Plain-text document sources:
--

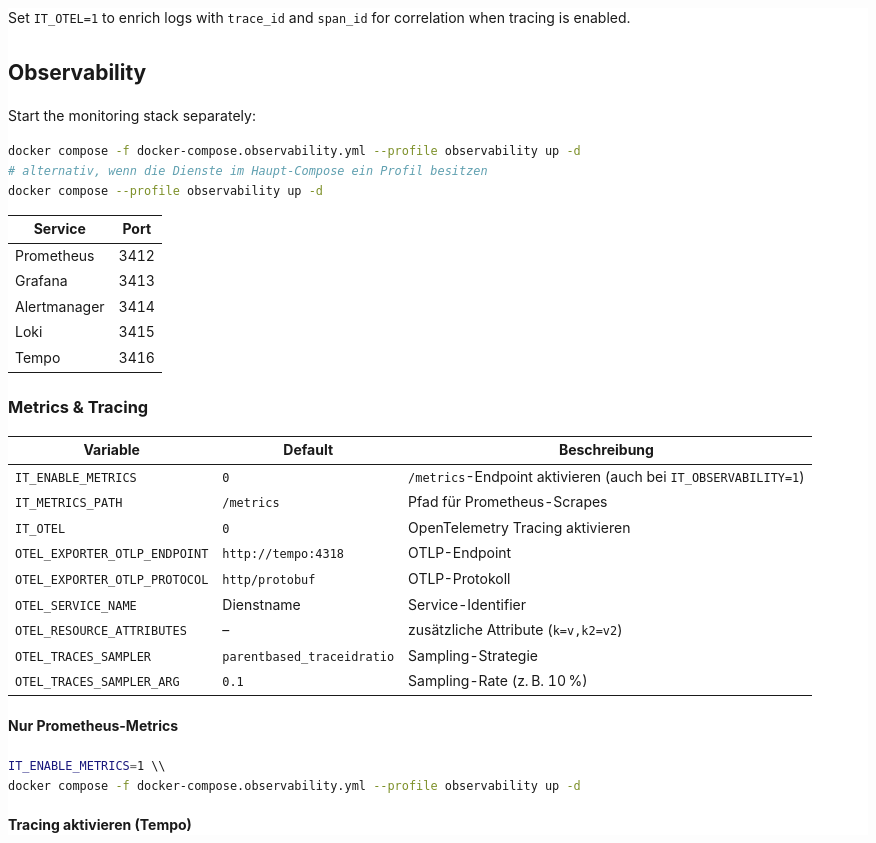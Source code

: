 Set `IT_OTEL=1` to enrich logs with `trace_id` and `span_id` for correlation when tracing is enabled.

## Observability

Start the monitoring stack separately:

```bash
docker compose -f docker-compose.observability.yml --profile observability up -d
# alternativ, wenn die Dienste im Haupt-Compose ein Profil besitzen
docker compose --profile observability up -d
```

| Service      | Port |
| ------------ | ---- |
| Prometheus   | 3412 |
| Grafana      | 3413 |
| Alertmanager | 3414 |
| Loki         | 3415 |
| Tempo        | 3416 |

### Metrics & Tracing

| Variable                      | Default                    | Beschreibung                                                   |
| ----------------------------- | -------------------------- | -------------------------------------------------------------- |
| `IT_ENABLE_METRICS`           | `0`                        | `/metrics`-Endpoint aktivieren (auch bei `IT_OBSERVABILITY=1`) |
| `IT_METRICS_PATH`             | `/metrics`                 | Pfad für Prometheus-Scrapes                                    |
| `IT_OTEL`                     | `0`                        | OpenTelemetry Tracing aktivieren                               |
| `OTEL_EXPORTER_OTLP_ENDPOINT` | `http://tempo:4318`        | OTLP-Endpoint                                                  |
| `OTEL_EXPORTER_OTLP_PROTOCOL` | `http/protobuf`            | OTLP-Protokoll                                                 |
| `OTEL_SERVICE_NAME`           | Dienstname                 | Service-Identifier                                             |
| `OTEL_RESOURCE_ATTRIBUTES`    | –                          | zusätzliche Attribute (`k=v,k2=v2`)                            |
| `OTEL_TRACES_SAMPLER`         | `parentbased_traceidratio` | Sampling-Strategie                                             |
| `OTEL_TRACES_SAMPLER_ARG`     | `0.1`                      | Sampling-Rate (z. B. 10 %)                                     |

#### Nur Prometheus-Metrics

```bash
IT_ENABLE_METRICS=1 \\
docker compose -f docker-compose.observability.yml --profile observability up -d
```

#### Tracing aktivieren (Tempo)
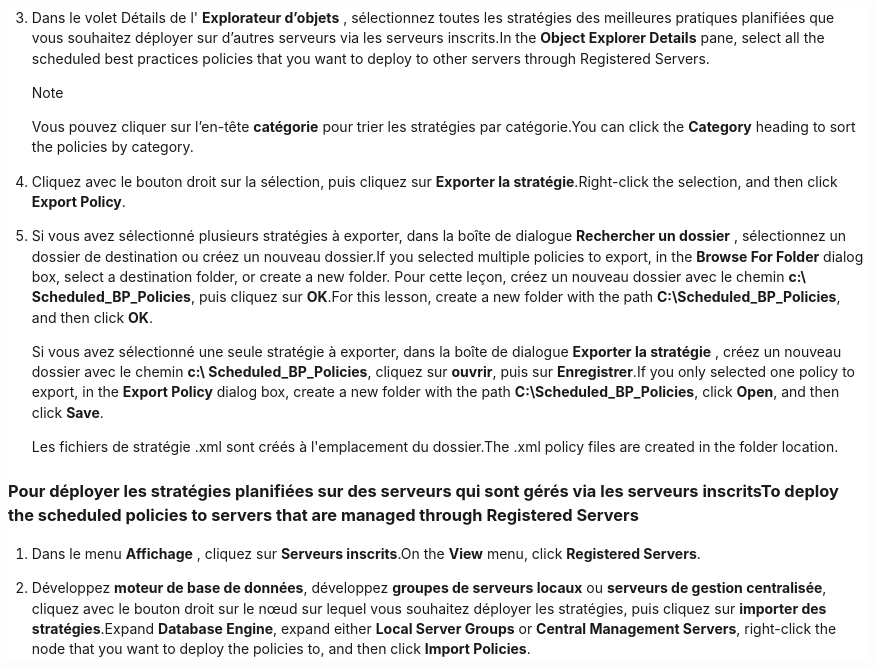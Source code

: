 3.  <span data-ttu-id="28d53-122">Dans le volet Détails de l' **Explorateur d’objets** , sélectionnez toutes les stratégies des meilleures pratiques planifiées que vous souhaitez déployer sur d’autres serveurs via les serveurs inscrits.</span><span class="sxs-lookup"><span data-stu-id="28d53-122">In the **Object Explorer Details** pane, select all the scheduled best practices policies that you want to deploy to other servers through Registered Servers.</span></span>  
  
    > [!NOTE]  
    >  <span data-ttu-id="28d53-123">Vous pouvez cliquer sur l’en-tête **catégorie** pour trier les stratégies par catégorie.</span><span class="sxs-lookup"><span data-stu-id="28d53-123">You can click the **Category** heading to sort the policies by category.</span></span>  
  
4.  <span data-ttu-id="28d53-124">Cliquez avec le bouton droit sur la sélection, puis cliquez sur **Exporter la stratégie**.</span><span class="sxs-lookup"><span data-stu-id="28d53-124">Right-click the selection, and then click **Export Policy**.</span></span>  
  
5.  <span data-ttu-id="28d53-125">Si vous avez sélectionné plusieurs stratégies à exporter, dans la boîte de dialogue **Rechercher un dossier** , sélectionnez un dossier de destination ou créez un nouveau dossier.</span><span class="sxs-lookup"><span data-stu-id="28d53-125">If you selected multiple policies to export, in the **Browse For Folder** dialog box, select a destination folder, or create a new folder.</span></span> <span data-ttu-id="28d53-126">Pour cette leçon, créez un nouveau dossier avec le chemin **c:\ Scheduled_BP_Policies**, puis cliquez sur **OK**.</span><span class="sxs-lookup"><span data-stu-id="28d53-126">For this lesson, create a new folder with the path **C:\Scheduled_BP_Policies**, and then click **OK**.</span></span>  
  
     <span data-ttu-id="28d53-127">Si vous avez sélectionné une seule stratégie à exporter, dans la boîte de dialogue **Exporter la stratégie** , créez un nouveau dossier avec le chemin **c:\ Scheduled_BP_Policies**, cliquez sur **ouvrir**, puis sur **Enregistrer**.</span><span class="sxs-lookup"><span data-stu-id="28d53-127">If you only selected one policy to export, in the **Export Policy** dialog box, create a new folder with the path **C:\Scheduled_BP_Policies**, click **Open**, and then click **Save**.</span></span>  
  
     <span data-ttu-id="28d53-128">Les fichiers de stratégie .xml sont créés à l'emplacement du dossier.</span><span class="sxs-lookup"><span data-stu-id="28d53-128">The .xml policy files are created in the folder location.</span></span>  
  
### <a name="to-deploy-the-scheduled-policies-to-servers-that-are-managed-through-registered-servers"></a><span data-ttu-id="28d53-129">Pour déployer les stratégies planifiées sur des serveurs qui sont gérés via les serveurs inscrits</span><span class="sxs-lookup"><span data-stu-id="28d53-129">To deploy the scheduled policies to servers that are managed through Registered Servers</span></span>  
  
1.  <span data-ttu-id="28d53-130">Dans le menu **Affichage** , cliquez sur **Serveurs inscrits**.</span><span class="sxs-lookup"><span data-stu-id="28d53-130">On the **View** menu, click **Registered Servers**.</span></span>  
  
2.  <span data-ttu-id="28d53-131">Développez **moteur de base de données**, développez **groupes de serveurs locaux** ou **serveurs de gestion centralisée**, cliquez avec le bouton droit sur le nœud sur lequel vous souhaitez déployer les stratégies, puis cliquez sur **importer des stratégies**.</span><span class="sxs-lookup"><span data-stu-id="28d53-131">Expand **Database Engine**, expand either **Local Server Groups** or **Central Management Servers**, right-click the node that you want to deploy the policies to, and then click **Import Policies**.</span></span>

--

ABOUT THIS EXERCISE »
Copy the data word for word, no pictures.

SOLUTION BELOW »
Source code

: Set `IT_OTEL=1` to enrich logs with `trace_id` and `span_id` for correlation when tracing is enabled.

## Observability

Start the monitoring stack separately:

```bash
docker compose -f docker-compose.observability.yml --profile observability up -d
# alternativ, wenn die Dienste im Haupt-Compose ein Profil besitzen
docker compose --profile observability up -d
```

| Service      | Port |
| ------------ | ---- |
| Prometheus   | 3412 |
| Grafana      | 3413 |
| Alertmanager | 3414 |
| Loki         | 3415 |
| Tempo        | 3416 |

### Metrics & Tracing

| Variable                      | Default                    | Beschreibung                                                   |
| ----------------------------- | -------------------------- | -------------------------------------------------------------- |
| `IT_ENABLE_METRICS`           | `0`                        | `/metrics`-Endpoint aktivieren (auch bei `IT_OBSERVABILITY=1`) |
| `IT_METRICS_PATH`             | `/metrics`                 | Pfad für Prometheus-Scrapes                                    |
| `IT_OTEL`                     | `0`                        | OpenTelemetry Tracing aktivieren                               |
| `OTEL_EXPORTER_OTLP_ENDPOINT` | `http://tempo:4318`        | OTLP-Endpoint                                                  |
| `OTEL_EXPORTER_OTLP_PROTOCOL` | `http/protobuf`            | OTLP-Protokoll                                                 |
| `OTEL_SERVICE_NAME`           | Dienstname                 | Service-Identifier                                             |
| `OTEL_RESOURCE_ATTRIBUTES`    | –                          | zusätzliche Attribute (`k=v,k2=v2`)                            |
| `OTEL_TRACES_SAMPLER`         | `parentbased_traceidratio` | Sampling-Strategie                                             |
| `OTEL_TRACES_SAMPLER_ARG`     | `0.1`                      | Sampling-Rate (z. B. 10 %)                                     |

#### Nur Prometheus-Metrics

```bash
IT_ENABLE_METRICS=1 \\
docker compose -f docker-compose.observability.yml --profile observability up -d
```

#### Tracing aktivieren (Tempo)
Source code

: 3.  <span data-ttu-id="28d53-122">Dans le volet Détails de l' **Explorateur d’objets** , sélectionnez toutes les stratégies des meilleures pratiques planifiées que vous souhaitez déployer sur d’autres serveurs via les serveurs inscrits.</span><span class="sxs-lookup"><span data-stu-id="28d53-122">In the **Object Explorer Details** pane, select all the scheduled best practices policies that you want to deploy to other servers through Registered Servers.</span></span>  
  
    > [!NOTE]  
    >  <span data-ttu-id="28d53-123">Vous pouvez cliquer sur l’en-tête **catégorie** pour trier les stratégies par catégorie.</span><span class="sxs-lookup"><span data-stu-id="28d53-123">You can click the **Category** heading to sort the policies by category.</span></span>  
  
4.  <span data-ttu-id="28d53-124">Cliquez avec le bouton droit sur la sélection, puis cliquez sur **Exporter la stratégie**.</span><span class="sxs-lookup"><span data-stu-id="28d53-124">Right-click the selection, and then click **Export Policy**.</span></span>  
  
5.  <span data-ttu-id="28d53-125">Si vous avez sélectionné plusieurs stratégies à exporter, dans la boîte de dialogue **Rechercher un dossier** , sélectionnez un dossier de destination ou créez un nouveau dossier.</span><span class="sxs-lookup"><span data-stu-id="28d53-125">If you selected multiple policies to export, in the **Browse For Folder** dialog box, select a destination folder, or create a new folder.</span></span> <span data-ttu-id="28d53-126">Pour cette leçon, créez un nouveau dossier avec le chemin **c:\ Scheduled_BP_Policies**, puis cliquez sur **OK**.</span><span class="sxs-lookup"><span data-stu-id="28d53-126">For this lesson, create a new folder with the path **C:\Scheduled_BP_Policies**, and then click **OK**.</span></span>  
  
     <span data-ttu-id="28d53-127">Si vous avez sélectionné une seule stratégie à exporter, dans la boîte de dialogue **Exporter la stratégie** , créez un nouveau dossier avec le chemin **c:\ Scheduled_BP_Policies**, cliquez sur **ouvrir**, puis sur **Enregistrer**.</span><span class="sxs-lookup"><span data-stu-id="28d53-127">If you only selected one policy to export, in the **Export Policy** dialog box, create a new folder with the path **C:\Scheduled_BP_Policies**, click **Open**, and then click **Save**.</span></span>  
  
     <span data-ttu-id="28d53-128">Les fichiers de stratégie .xml sont créés à l'emplacement du dossier.</span><span class="sxs-lookup"><span data-stu-id="28d53-128">The .xml policy files are created in the folder location.</span></span>  
  
### <a name="to-deploy-the-scheduled-policies-to-servers-that-are-managed-through-registered-servers"></a><span data-ttu-id="28d53-129">Pour déployer les stratégies planifiées sur des serveurs qui sont gérés via les serveurs inscrits</span><span class="sxs-lookup"><span data-stu-id="28d53-129">To deploy the scheduled policies to servers that are managed through Registered Servers</span></span>  
  
1.  <span data-ttu-id="28d53-130">Dans le menu **Affichage** , cliquez sur **Serveurs inscrits**.</span><span class="sxs-lookup"><span data-stu-id="28d53-130">On the **View** menu, click **Registered Servers**.</span></span>  
  
2.  <span data-ttu-id="28d53-131">Développez **moteur de base de données**, développez **groupes de serveurs locaux** ou **serveurs de gestion centralisée**, cliquez avec le bouton droit sur le nœud sur lequel vous souhaitez déployer les stratégies, puis cliquez sur **importer des stratégies**.</span><span class="sxs-lookup"><span data-stu-id="28d53-131">Expand **Database Engine**, expand either **Local Server Groups** or **Central Management Servers**, right-click the node that you want to deploy the policies to, and then click **Import Policies**.</span></span>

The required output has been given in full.